PROBLEM TO WORK ON: From the listing, collect all lines containing the word "chap".

INPUT MATERIAL:
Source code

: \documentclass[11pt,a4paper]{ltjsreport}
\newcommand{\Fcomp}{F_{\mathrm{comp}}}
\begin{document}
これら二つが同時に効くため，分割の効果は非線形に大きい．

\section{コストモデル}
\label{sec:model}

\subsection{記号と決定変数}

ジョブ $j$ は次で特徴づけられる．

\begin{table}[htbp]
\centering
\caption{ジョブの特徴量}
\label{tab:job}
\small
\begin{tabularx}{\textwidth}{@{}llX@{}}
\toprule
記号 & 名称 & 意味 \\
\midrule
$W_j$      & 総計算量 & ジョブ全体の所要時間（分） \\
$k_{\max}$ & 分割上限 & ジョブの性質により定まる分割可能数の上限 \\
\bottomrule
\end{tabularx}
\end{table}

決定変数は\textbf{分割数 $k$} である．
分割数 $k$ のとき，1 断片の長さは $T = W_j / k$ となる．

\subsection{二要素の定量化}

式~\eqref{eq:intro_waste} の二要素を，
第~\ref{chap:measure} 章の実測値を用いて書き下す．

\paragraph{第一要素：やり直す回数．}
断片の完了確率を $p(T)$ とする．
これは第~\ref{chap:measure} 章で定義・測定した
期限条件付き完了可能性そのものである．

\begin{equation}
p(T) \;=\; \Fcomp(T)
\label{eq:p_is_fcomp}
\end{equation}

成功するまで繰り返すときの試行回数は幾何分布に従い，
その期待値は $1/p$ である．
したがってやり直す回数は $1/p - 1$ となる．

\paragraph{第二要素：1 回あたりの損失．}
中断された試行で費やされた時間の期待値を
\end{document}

RESPONSE FOR THIS EXERCISE:
第~\ref{chap:measure} 章の実測値を用いて書き下す．
これは第~\ref{chap:measure} 章で定義・測定した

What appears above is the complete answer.